Stadium deal is almost sealed
Well, what do you know? The negotiating ploy by the D.C. Council seems to have worked, as MLB has tentatively agreed to the City's demands:
District negotiators have asked baseball for a $24 million letter of credit to ensure the Nationals' rent payment for four seasons in the case of a terrorist attack or players' strike and $20 million to cover contingencies in case of cost overruns. Those guarantees are needed to secure an investment-grade rating on stadium construction bonds, D.C. Chief Financial Officer Natwar M. Gandhi has said. SOURCE: Washington Post.
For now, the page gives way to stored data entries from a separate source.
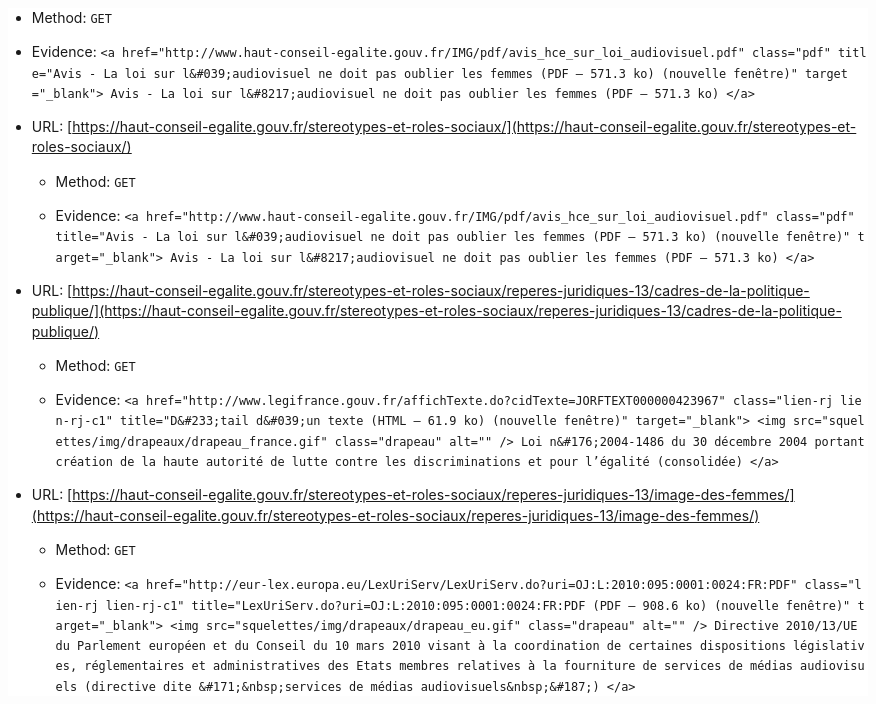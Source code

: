   
  * Method: `GET`
  
  
  * Evidence: `<a href="http://www.haut-conseil-egalite.gouv.fr/IMG/pdf/avis_hce_sur_loi_audiovisuel.pdf" class="pdf" title="Avis - La loi sur l&#039;audiovisuel ne doit pas oublier les femmes (PDF – 571.3 ko) (nouvelle fenêtre)" target="_blank">
					          Avis - La loi sur l&#8217;audiovisuel ne doit pas oublier les femmes (PDF – 571.3 ko)
					        </a>`
  
  
  
  
* URL: [https://haut-conseil-egalite.gouv.fr/stereotypes-et-roles-sociaux/](https://haut-conseil-egalite.gouv.fr/stereotypes-et-roles-sociaux/)
  
  
  * Method: `GET`
  
  
  * Evidence: `<a href="http://www.haut-conseil-egalite.gouv.fr/IMG/pdf/avis_hce_sur_loi_audiovisuel.pdf" class="pdf" title="Avis - La loi sur l&#039;audiovisuel ne doit pas oublier les femmes (PDF – 571.3 ko) (nouvelle fenêtre)" target="_blank">
				          Avis - La loi sur l&#8217;audiovisuel ne doit pas oublier les femmes (PDF – 571.3 ko)
				        </a>`
  
  
  
  
* URL: [https://haut-conseil-egalite.gouv.fr/stereotypes-et-roles-sociaux/reperes-juridiques-13/cadres-de-la-politique-publique/](https://haut-conseil-egalite.gouv.fr/stereotypes-et-roles-sociaux/reperes-juridiques-13/cadres-de-la-politique-publique/)
  
  
  * Method: `GET`
  
  
  * Evidence: `<a href="http://www.legifrance.gouv.fr/affichTexte.do?cidTexte=JORFTEXT000000423967" class="lien-rj lien-rj-c1" title="D&#233;tail d&#039;un texte (HTML – 61.9 ko) (nouvelle fenêtre)" target="_blank">
				    <img src="squelettes/img/drapeaux/drapeau_france.gif" class="drapeau" alt="" />
				    Loi n&#176;2004-1486 du 30 décembre 2004 portant création de la haute autorité de lutte contre les discriminations et pour l’égalité (consolidée)
				  </a>`
  
  
  
  
* URL: [https://haut-conseil-egalite.gouv.fr/stereotypes-et-roles-sociaux/reperes-juridiques-13/image-des-femmes/](https://haut-conseil-egalite.gouv.fr/stereotypes-et-roles-sociaux/reperes-juridiques-13/image-des-femmes/)
  
  
  * Method: `GET`
  
  
  * Evidence: `<a href="http://eur-lex.europa.eu/LexUriServ/LexUriServ.do?uri=OJ:L:2010:095:0001:0024:FR:PDF" class="lien-rj lien-rj-c1" title="LexUriServ.do?uri=OJ:L:2010:095:0001:0024:FR:PDF (PDF – 908.6 ko) (nouvelle fenêtre)" target="_blank">
				    <img src="squelettes/img/drapeaux/drapeau_eu.gif" class="drapeau" alt="" />
				    Directive 2010/13/UE du Parlement européen et du Conseil du 10 mars 2010 visant à la coordination de certaines dispositions législatives, réglementaires et administratives des Etats membres relatives à la fourniture de services de médias audiovisuels (directive dite &#171;&nbsp;services de médias audiovisuels&nbsp;&#187;)
				  </a>`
In return, the District is making some unspecified concessions. This is not a huge surprise, as failure to reach a compromise would have cost both sides a lot of money, so they both had incentives to make concessions. From MLB's standpoint, it was mostly a question of pride and maintaining a reputation for tough bargaining. A few details in the contract need to ironed out, but it is expected to be wrapped up next week. Now sell the team and play ball, for cryin' out loud!
Carrasco to LAnaheim
More fallout from the inexcusable delay in finalizing the sale of the Washington Nationals franchise: Hector Carrasco, one of the team's most reliable relief pitchers last summer, just signed a two-year deal with the Angels. See Washington Post.
World Baseball Classic
Further details are emerging abut the World Baseball Classic, which will take place next March. Handling the logistics of that event in the midst of spring training will be one of the main topics at the MLB owner's winter meeting that is about to commence in Dallas. According to current plans, the WBC will be held again in 2009, and every four years after that. Cuba is still considering whether it wants to participate, and risk another wave of mass defections. See MLB.com.
New football stadiums
This being football season, I get more inquiries about whether I intend to devote more attention to football stadiums in the future. (As if I wasn't swamped already!) There's only a low chance of that any time soon, but I may create a separate page to list the current NFL stadiums. One reason is that I'm intrigued by how the architects of some of the new stadiums have tried to emulate the quirky features of the neoclassical stadiums. In the case of baseball, there is some historical and play-wise rationale for doing so, but in football the stadium and the fans are virtually out of the picture. So, I'll probably evaluate the new stadiums based on how much artificial quirkiness they have.